The "kgborder" command prints the Hasse diagram for the closure
relation for orbits of K on the complete flag variety G/B. These
orbits are listed by the "kgb" command, which numbers them from 0 to
n-1.
Each row of the output corresponds to a single orbit, and the first
column is the orbit number followed by a colon.
Following the orbit number i is a comma-separated list of the immediate
predecessors of orbit #i in the closure order; that is, the open
orbits of K on the boundary of the closure of orbit #i. It turns out
that all of these boundary orbits have codimension 1; so orbit #k can
appear in line #i only if l(k) = l(i-1). (The "length" function on
orbits is the next to last column output by the kgb command.)
The very last line records the total number of pairs (x,y) of orbits
for which x is contained in the closure of y.

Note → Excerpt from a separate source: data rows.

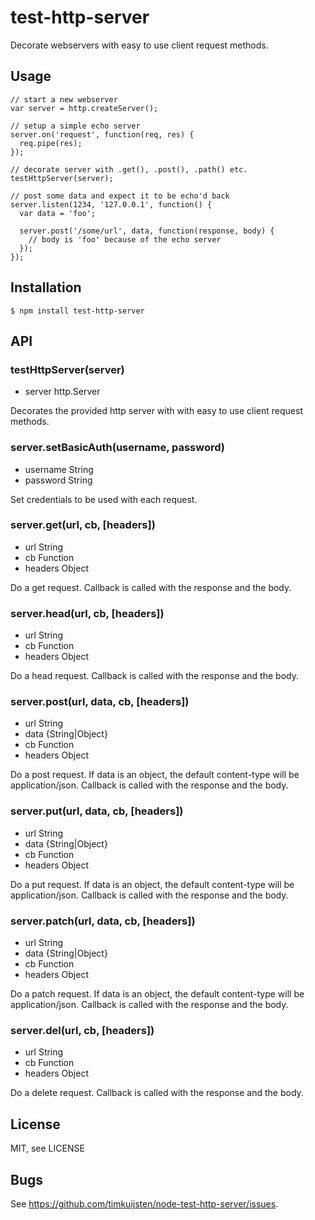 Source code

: # test-http-server

Decorate webservers with easy to use client request methods.

## Usage

    // start a new webserver
    var server = http.createServer();

    // setup a simple echo server
    server.on('request', function(req, res) {
      req.pipe(res);
    });

    // decorate server with .get(), .post(), .path() etc.
    testHttpServer(server);

    // post some data and expect it to be echo'd back
    server.listen(1234, '127.0.0.1', function() {
      var data = 'foo';

      server.post('/some/url', data, function(response, body) {
        // body is 'foo' because of the echo server
      });
    });

## Installation

    $ npm install test-http-server

## API

### testHttpServer(server)
* server http.Server

Decorates the provided http server with with easy to use client request methods.

### server.setBasicAuth(username, password)
* username String
* password String

Set credentials to be used with each request.

### server.get(url, cb, [headers])
* url String
* cb Function
* headers Object

Do a get request. Callback is called with the response and the body.

### server.head(url, cb, [headers])
* url String
* cb Function
* headers Object

Do a head request. Callback is called with the response and the body.

### server.post(url, data, cb, [headers])
* url String
* data {String|Object}
* cb Function
* headers Object

Do a post request. If data is an object, the default content-type will be application/json. Callback is called with the response and the body.

### server.put(url, data, cb, [headers])
* url String
* data {String|Object}
* cb Function
* headers Object

Do a put request. If data is an object, the default content-type will be application/json. Callback is called with the response and the body.

### server.patch(url, data, cb, [headers])
* url String
* data {String|Object}
* cb Function
* headers Object

Do a patch request. If data is an object, the default content-type will be application/json. Callback is called with the response and the body.

### server.del(url, cb, [headers])
* url String
* cb Function
* headers Object

Do a delete request. Callback is called with the response and the body.

## License

MIT, see LICENSE

## Bugs

See <https://github.com/timkuijsten/node-test-http-server/issues>.
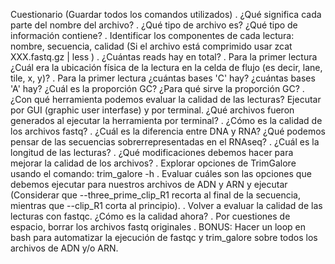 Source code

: Cuestionario (Guardar todos los comandos utilizados)
. ¿Qué significa cada parte del nombre del archivo?
. ¿Qué tipo de archivo es? ¿Qué tipo de información contiene?
. Identificar los componentes de cada lectura: nombre, secuencia, calidad (Si el archivo está comprimido usar zcat XXX.fastq.gz | less )
. ¿Cuántas reads hay en total?
. Para la primer lectura ¿Cuál era la ubicación física de la lectura en la celda de flujo (es decir, lane, tile, x, y)?
. Para la primer lectura ¿cuántas bases 'C' hay? ¿cuántas bases 'A' hay? ¿Cuál es la proporción GC? ¿Para qué sirve la proporción GC?
. ¿Con qué herramienta podemos evaluar la calidad de las lecturas? Ejecutar por GUI (graphic user interfase) y por terminal. ¿Qué archivos fueron generados al ejecutar la herramienta por terminal?
. ¿Cómo es la calidad de los archivos fastq?
. ¿Cuál es la diferencia entre DNA y RNA? ¿Qué podemos pensar de las secuencias sobrerrepresentadas en el RNAseq? 
. ¿Cuál es la longitud de las lecturas?
. ¿Qué modificaciones debemos hacer para mejorar la calidad de los archivos?
. Explorar opciones de TrimGalore usando el comando: trim_galore -h
. Evaluar cuáles son las opciones que debemos ejecutar para nuestros archivos de ADN y ARN y ejecutar (Considerar que --three_prime_clip_R1 recorta al final de la secuencia, mientras que --clip_R1 corta al principio).
. Volver a evaluar la calidad de las lecturas con fastqc. ¿Cómo es la calidad ahora?
. Por cuestiones de espacio, borrar los archivos fastq originales
. BONUS: Hacer un loop en bash para automatizar la ejecución de fastqc y trim_galore sobre todos los archivos de ADN y/o ARN.
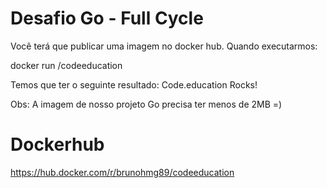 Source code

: # Desafio Go - Full Cycle

Você terá que publicar uma imagem no docker hub. Quando executarmos:

docker run <seu-user>/codeeducation

Temos que ter o seguinte resultado: Code.education Rocks!

Obs: A imagem de nosso projeto Go precisa ter menos de 2MB =)

# Dockerhub

https://hub.docker.com/r/brunohmg89/codeeducation
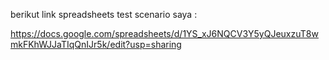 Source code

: berikut link spreadsheets test scenario saya : 

https://docs.google.com/spreadsheets/d/1YS_xJ6NQCV3Y5yQJeuxzuT8wmkFKhWJJaTIqQnIJr5k/edit?usp=sharing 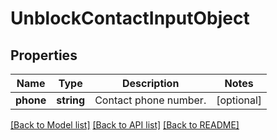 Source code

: # UnblockContactInputObject

## Properties
Name | Type | Description | Notes
------------ | ------------- | ------------- | -------------
**phone** | **string** | Contact phone number. | [optional] 

[[Back to Model list]](../README.md#documentation-for-models) [[Back to API list]](../README.md#documentation-for-api-endpoints) [[Back to README]](../README.md)


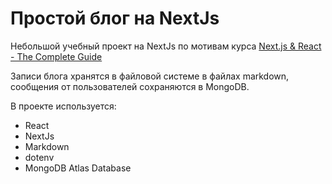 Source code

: # Простой блог на NextJs

Небольшой учебный проект на NextJs по мотивам курса [Next.js & React - The Complete Guide](1)

Записи блога хранятся в файловой системе в файлах markdown, сообщения от пользователей сохраняются в MongoDB.

В проекте используется:

- React
- NextJs
- Markdown
- dotenv
- MongoDB Atlas Database

[1]: https://www.udemy.com/course/nextjs-react-the-complete-guide/ 'Ссылка на Udemy' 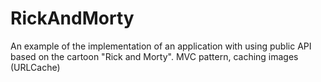 # RickAndMorty

An example of the implementation of an application with using public API based on the cartoon "Rick and Morty". MVC pattern, caching images (URLCache)

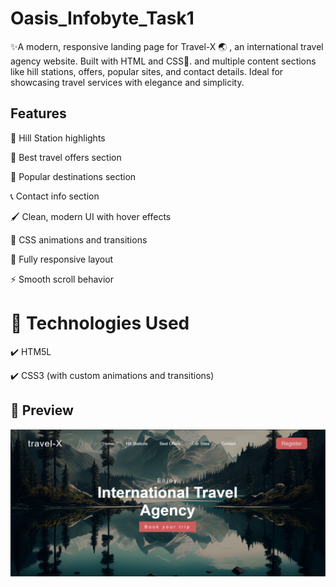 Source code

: # Oasis_Infobyte_Task1
✨A modern, responsive landing page for Travel-X 🌏 , an international travel agency website. Built with HTML and CSS🎨. and multiple content sections like hill stations, offers, popular sites, and contact details. Ideal for showcasing travel services with elegance and simplicity.

## Features


  🌄 Hill Station highlights
  
  💸 Best travel offers section
  
  📌 Popular destinations section
  
  📞 Contact info section
  
  🖌️ Clean, modern UI with hover effects
  
  🎨 CSS animations and transitions
  
  📱 Fully responsive layout
  
  ⚡ Smooth scroll behavior

  


 # 📌 Technologies Used
  
  ✔️ HTM5L

  ✔️ CSS3 (with custom animations and transitions)

  



   ## 📸 Preview

![Landing Page Screenshot](./screenshot.png)


   


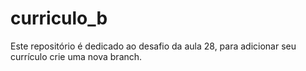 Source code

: # curriculo_b
Este repositório é dedicado ao desafio da aula 28, para adicionar seu currículo crie uma nova branch. 
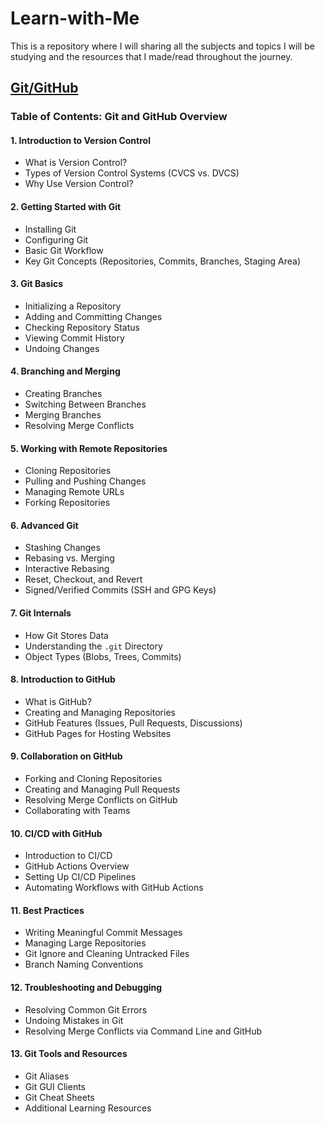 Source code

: # Learn-with-Me
This is a repository where I will sharing all the subjects and topics I will be studying and the resources that I made/read throughout the journey.

## [Git/GitHub](https://www.notion.so/Learning-Git-GitHub-18719696458780e8bb6bc7c597293c00?pvs=4)
### **Table of Contents: Git and GitHub Overview**

#### **1. Introduction to Version Control**
- What is Version Control?
- Types of Version Control Systems (CVCS vs. DVCS)
- Why Use Version Control?

#### **2. Getting Started with Git**
- Installing Git
- Configuring Git
- Basic Git Workflow
- Key Git Concepts (Repositories, Commits, Branches, Staging Area)

#### **3. Git Basics**
- Initializing a Repository
- Adding and Committing Changes
- Checking Repository Status
- Viewing Commit History
- Undoing Changes

#### **4. Branching and Merging**
- Creating Branches
- Switching Between Branches
- Merging Branches
- Resolving Merge Conflicts

#### **5. Working with Remote Repositories**
- Cloning Repositories
- Pulling and Pushing Changes
- Managing Remote URLs
- Forking Repositories

#### **6. Advanced Git**
- Stashing Changes
- Rebasing vs. Merging
- Interactive Rebasing
- Reset, Checkout, and Revert
- Signed/Verified Commits (SSH and GPG Keys)

#### **7. Git Internals**
- How Git Stores Data
- Understanding the `.git` Directory
- Object Types (Blobs, Trees, Commits)

#### **8. Introduction to GitHub**
- What is GitHub?
- Creating and Managing Repositories
- GitHub Features (Issues, Pull Requests, Discussions)
- GitHub Pages for Hosting Websites

#### **9. Collaboration on GitHub**
- Forking and Cloning Repositories
- Creating and Managing Pull Requests
- Resolving Merge Conflicts on GitHub
- Collaborating with Teams

#### **10. CI/CD with GitHub**
- Introduction to CI/CD
- GitHub Actions Overview
- Setting Up CI/CD Pipelines
- Automating Workflows with GitHub Actions

#### **11. Best Practices**
- Writing Meaningful Commit Messages
- Managing Large Repositories
- Git Ignore and Cleaning Untracked Files
- Branch Naming Conventions

#### **12. Troubleshooting and Debugging**
- Resolving Common Git Errors
- Undoing Mistakes in Git
- Resolving Merge Conflicts via Command Line and GitHub

#### **13. Git Tools and Resources**
- Git Aliases
- Git GUI Clients
- Git Cheat Sheets
- Additional Learning Resources
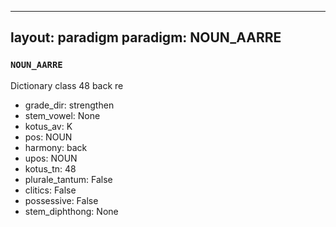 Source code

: 
---
layout: paradigm
paradigm: NOUN_AARRE
---
### ` NOUN_AARRE `

Dictionary class 48 back re
* grade_dir: strengthen
* stem_vowel: None
* kotus_av: K
* pos: NOUN
* harmony: back
* upos: NOUN
* kotus_tn: 48
* plurale_tantum: False
* clitics: False
* possessive: False
* stem_diphthong: None
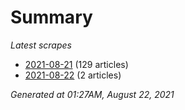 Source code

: # Summary
*Latest scrapes*
* [2021-08-21](https://github.com/nuuuwan/news_lk/blob/data/news_lk.2021-08-21.json) (129 articles)
* [2021-08-22](https://github.com/nuuuwan/news_lk/blob/data/news_lk.2021-08-22.json) (2 articles)

*Generated at 01:27AM, August 22, 2021* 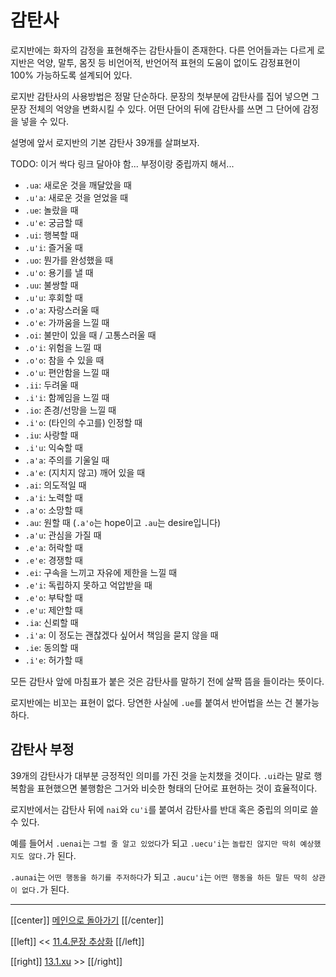 # 감탄사

로지반에는 화자의 감정을 표현해주는 감탄사들이 존재한다. 다른 언어들과는 다르게 로지반은 억양, 말투, 몸짓 등 비언어적, 반언어적 표현의 도움이 없이도 감정표현이 100% 가능하도록 설계되어 있다.

로지반 감탄사의 사용방법은 정말 단순하다. 문장의 첫부분에 감탄사를 집어 넣으면 그 문장 전체의 억양을 변화시킬 수 있다. 어떤 단어의 뒤에 감탄사를 쓰면 그 단어에 감정을 넣을 수 있다.

설명에 앞서 로지반의 기본 감탄사 39개를 살펴보자.

TODO: 이거 싹다 링크 달아야 함... 부정이랑 중립까지 해서...

- `.ua`: 새로운 것을 깨달았을 때
- `.u'a`: 새로운 것을 얻었을 때
- `.ue`: 놀랐을 때
- `.u'e`: 궁금할 때
- `.ui`: 행복할 때
- `.u'i`: 즐거울 때
- `.uo`: 뭔가를 완성했을 때
- `.u'o`: 용기를 낼 때
- `.uu`: 불쌍할 때
- `.u'u`: 후회할 때
- `.o'a`: 자랑스러울 때
- `.o'e`: 가까움을 느낄 때
- `.oi`: 불만이 있을 때 / 고통스러울 때
- `.o'i`: 위험을 느낄 때
- `.o'o`: 참을 수 있을 때
- `.o'u`: 편안함을 느낄 때
- `.ii`: 두려울 때
- `.i'i`: 함께임을 느낄 때
- `.io`: 존경/선망을 느낄 때
- `.i'o`: (타인의 수고를) 인정할 때
- `.iu`: 사랑할 때
- `.i'u`: 익숙할 때
- `.a'a`: 주의를 기울일 때
- `.a'e`: (지치지 않고) 깨어 있을 때
- `.ai`: 의도적일 때
- `.a'i`: 노력할 때
- `.a'o`: 소망할 때
- `.au`: 원할 때 (`.a'o`는 hope이고 `.au`는 desire입니다)
- `.a'u`: 관심을 가질 때
- `.e'a`: 허락할 때
- `.e'e`: 경쟁할 때
- `.ei`: 구속을 느끼고 자유에 제한을 느낄 때
- `.e'i`: 독립하지 못하고 억압받을 때
- `.e'o`: 부탁할 때
- `.e'u`: 제안할 때
- `.ia`: 신뢰할 때
- `.i'a`: 이 정도는 괜찮겠다 싶어서 책임을 묻지 않을 때
- `.ie`: 동의할 때
- `.i'e`: 허가할 때

모든 감탄사 앞에 마침표가 붙은 것은 감탄사를 말하기 전에 살짝 뜸을 들이라는 뜻이다.

로지반에는 비꼬는 표현이 없다. 당연한 사실에 `.ue`를 붙여서 반어법을 쓰는 건 불가능하다.

## 감탄사 부정

39개의 감탄사가 대부분 긍정적인 의미를 가진 것을 눈치챘을 것이다. `.ui`라는 말로 행복함을 표현했으면 불행함은 그거와 비슷한 형태의 단어로 표현하는 것이 효율적이다.

로지반에서는 감탄사 뒤에 `nai`와 `cu'i`를 붙여서 감탄사를 반대 혹은 중립의 의미로 쓸 수 있다.

예를 들어서 `.uenai`는 `그럴 줄 알고 있었다`가 되고 `.uecu'i`는 `놀랍진 않지만 딱히 예상했지도 않다.`가 된다.

`.aunai`는 `어떤 행동을 하기를 주저하다`가 되고 `.aucu'i`는 `어떤 행동을 하든 말든 딱히 상관이 없다.`가 된다.

---

[[center]]
[메인으로 돌아가기](index.html)
[[/center]]

[[left]]
<< [11.4.문장 추상화](11_04_문장_추상화.html)
[[/left]]

[[right]]
[13.1.xu](13_01_xu.html) >>
[[/right]]
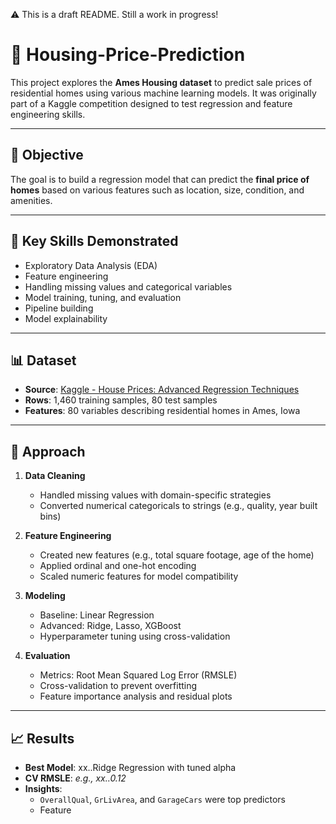 ⚠️ This is a draft README. Still a work in progress!

# 🏡 Housing-Price-Prediction

This project explores the **Ames Housing dataset** to predict sale prices of residential homes using various machine learning models. It was originally part of a Kaggle competition designed to test regression and feature engineering skills.

---

## 📌 Objective

The goal is to build a regression model that can predict the **final price of homes** based on various features such as location, size, condition, and amenities.

---

## 🧠 Key Skills Demonstrated

- Exploratory Data Analysis (EDA)
- Feature engineering
- Handling missing values and categorical variables
- Model training, tuning, and evaluation
- Pipeline building
- Model explainability

---

## 📊 Dataset

- **Source**: [Kaggle - House Prices: Advanced Regression Techniques](https://www.kaggle.com/competitions/house-prices-advanced-regression-techniques)
- **Rows**: 1,460 training samples, 80 test samples
- **Features**: 80 variables describing residential homes in Ames, Iowa

---

## 🧪 Approach

1. **Data Cleaning**
   - Handled missing values with domain-specific strategies
   - Converted numerical categoricals to strings (e.g., quality, year built bins)

2. **Feature Engineering**
   - Created new features (e.g., total square footage, age of the home)
   - Applied ordinal and one-hot encoding
   - Scaled numeric features for model compatibility

3. **Modeling**
   - Baseline: Linear Regression
   - Advanced: Ridge, Lasso, XGBoost
   - Hyperparameter tuning using cross-validation

4. **Evaluation**
   - Metrics: Root Mean Squared Log Error (RMSLE)
   - Cross-validation to prevent overfitting
   - Feature importance analysis and residual plots

---

## 📈 Results

- **Best Model**: xx..Ridge Regression with tuned alpha
- **CV RMSLE**: *e.g., xx..0.12* 
- **Insights**:
  - `OverallQual`, `GrLivArea`, and `GarageCars` were top predictors
  - Feature
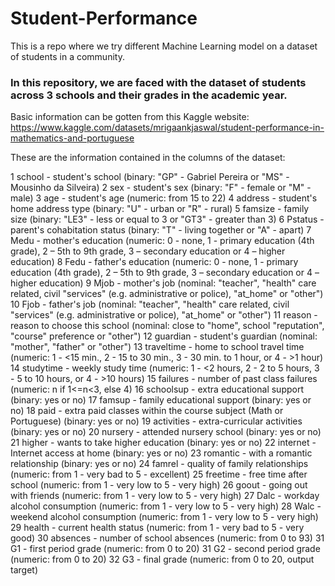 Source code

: # Student-Performance
This is a repo where we try different Machine Learning model on a dataset of students in a community.

### In this repository, we are faced with the dataset of students across 3 schools and their grades in the academic year. 
Basic information can be gotten from this Kaggle website: https://www.kaggle.com/datasets/mrigaankjaswal/student-performance-in-mathematics-and-portuguese

These are the information contained in the columns of the dataset:

1 school - student's school (binary: "GP" - Gabriel Pereira or "MS" - Mousinho da Silveira)
2 sex - student's sex (binary: "F" - female or "M" - male)
3 age - student's age (numeric: from 15 to 22)
4 address - student's home address type (binary: "U" - urban or "R" - rural)
5 famsize - family size (binary: "LE3" - less or equal to 3 or "GT3" - greater than 3)
6 Pstatus - parent's cohabitation status (binary: "T" - living together or "A" - apart)
7 Medu - mother's education (numeric: 0 - none, 1 - primary education (4th grade), 2 – 5th to 9th grade, 3 – secondary education or 4 – higher education)
8 Fedu - father's education (numeric: 0 - none, 1 - primary education (4th grade), 2 – 5th to 9th grade, 3 – secondary education or 4 – higher education)
9 Mjob - mother's job (nominal: "teacher", "health" care related, civil "services" (e.g. administrative or police), "at_home" or "other")
10 Fjob - father's job (nominal: "teacher", "health" care related, civil "services" (e.g. administrative or police), "at_home" or "other")
11 reason - reason to choose this school (nominal: close to "home", school "reputation", "course" preference or "other")
12 guardian - student's guardian (nominal: "mother", "father" or "other")
13 traveltime - home to school travel time (numeric: 1 - <15 min., 2 - 15 to 30 min., 3 - 30 min. to 1 hour, or 4 - >1 hour)
14 studytime - weekly study time (numeric: 1 - <2 hours, 2 - 2 to 5 hours, 3 - 5 to 10 hours, or 4 - >10 hours)
15 failures - number of past class failures (numeric: n if 1<=n<3, else 4)
16 schoolsup - extra educational support (binary: yes or no)
17 famsup - family educational support (binary: yes or no)
18 paid - extra paid classes within the course subject (Math or Portuguese) (binary: yes or no)
19 activities - extra-curricular activities (binary: yes or no)
20 nursery - attended nursery school (binary: yes or no)
21 higher - wants to take higher education (binary: yes or no)
22 internet - Internet access at home (binary: yes or no)
23 romantic - with a romantic relationship (binary: yes or no)
24 famrel - quality of family relationships (numeric: from 1 - very bad to 5 - excellent)
25 freetime - free time after school (numeric: from 1 - very low to 5 - very high)
26 goout - going out with friends (numeric: from 1 - very low to 5 - very high)
27 Dalc - workday alcohol consumption (numeric: from 1 - very low to 5 - very high)
28 Walc - weekend alcohol consumption (numeric: from 1 - very low to 5 - very high)
29 health - current health status (numeric: from 1 - very bad to 5 - very good)
30 absences - number of school absences (numeric: from 0 to 93)
31 G1 - first period grade (numeric: from 0 to 20)
31 G2 - second period grade (numeric: from 0 to 20)
32 G3 - final grade (numeric: from 0 to 20, output target)
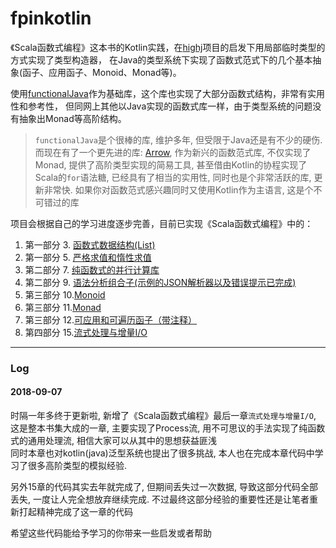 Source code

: # fpinkotlin

《Scala函数式编程》这本书的Kotlin实践，在[highj](https://github.com/svn2github/highj)项目的启发下用局部临时类型的方式实现了类型构造器，
在Java的类型系统下实现了函数式范式下的几个基本抽象(函子、应用函子、Monoid、Monad等)。  

使用[functionalJava](https://github.com/functionaljava/functionaljava)作为基础库，这个库也实现了大部分函数式结构，非常有实用性和参考性，
但同网上其他以Java实现的函数式库一样，由于类型系统的问题没有抽象出Monad等高阶结构。  


> `functionalJava`是个很棒的库, 维护多年, 但受限于Java还是有不少的硬伤.  
> 而现在有了一个更先进的库: [Arrow](https://github.com/arrow-kt/arrow), 作为新兴的函数范式库, 不仅实现了Monad, 提供了高阶类型实现的简易工具, 甚至借由Kotlin的协程实现了Scala的`for`语法糖, 已经具有了相当的实用性, 同时也是个非常活跃的库, 更新非常快. 如果你对函数范式感兴趣同时又使用Kotlin作为主语言, 这是个不可错过的库  


项目会根据自己的学习进度逐步完善，目前已实现《Scala函数式编程》中的：  
 1. 第一部分 3. [函数式数据结构(List)](https://github.com/Yumenokanata/fpinkotlin/blob/master/src/main/kotlin/datastructures)
 2. 第一部分 5. [严格求值和惰性求值](https://github.com/Yumenokanata/fpinkotlin/blob/master/src/main/kotlin/laziness)
 3. 第二部分 7. [纯函数式的并行计算库](https://github.com/Yumenokanata/fpinkotlin/blob/master/src/main/kotlin/parallelism/Par.kt)
 4. 第二部分 9. [语法分析组合子(示例的JSON解析器以及错误提示已完成)](https://github.com/Yumenokanata/fpinkotlin/blob/master/src/main/kotlin/parsing.Parsers.kt)
 5. 第三部分 10.[Monoid](https://github.com/Yumenokanata/fpinkotlin/blob/master/src/main/kotlin/monoid/Monoid.kt)
 6. 第三部分 11.[Monad](https://github.com/Yumenokanata/fpinkotlin/blob/master/src/main/kotlin/monad/Monad.kt)
 7. 第三部分 12.[可应用和可遍历函子（带注释）](https://github.com/Yumenokanata/fpinkotlin/blob/master/src/main/kotlin/applicative/Applicative.kt)
 7. 第四部分 15.[流式处理与增量I/O](https://github.com/Yumenokanata/fpinkotlin/blob/master/src/main/kotlin/streamingio/StreamingIO.kt)

---

### Log

#### 2018-09-07

时隔一年多终于更新啦, 新增了《Scala函数式编程》最后一章`流式处理与增量I/O`, 这是整本书集大成的一章, 主要实现了Process流, 用不可思议的手法实现了纯函数式的通用处理流, 相信大家可以从其中的思想获益匪浅  
同时本章也对kotlin(java)泛型系统也提出了很多挑战, 本人也在完成本章代码中学习了很多高阶类型的模拟经验.  
  
另外15章的代码其实去年就完成了, 但期间丢失过一次数据, 导致这部分代码全部丢失, 一度让人完全想放弃继续完成. 不过最终这部分经验的重要性还是让笔者重新打起精神完成了这一章的代码  
  
希望这些代码能给予学习的你带来一些启发或者帮助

For example (case of SL(2,R)):
empty: kgborder
Lie type: A1
elements of finite order in the center of the simply connected group:
Z/2
enter kernel generators, one per line
(ad for adjoint, ? to abort):
enter inner class(es): s
(weak) real forms are:
0: su(2)
1: sl(2,R)
enter your choice: 1
kgbsize: 3
Name an output file (return for stdout, ? to abandon):
0:
1:
2: 0,1
Number of comparable pairs = 5
The last four lines are the output. The first two empty lists mean
that the two (minimal) orbits #0 and #1 are closed. The third line means
that each of these closed orbits is a boundary component of the (open)
orbit #2.
The algorithm for computing the closure of an orbit is that of
Richardson and Springer.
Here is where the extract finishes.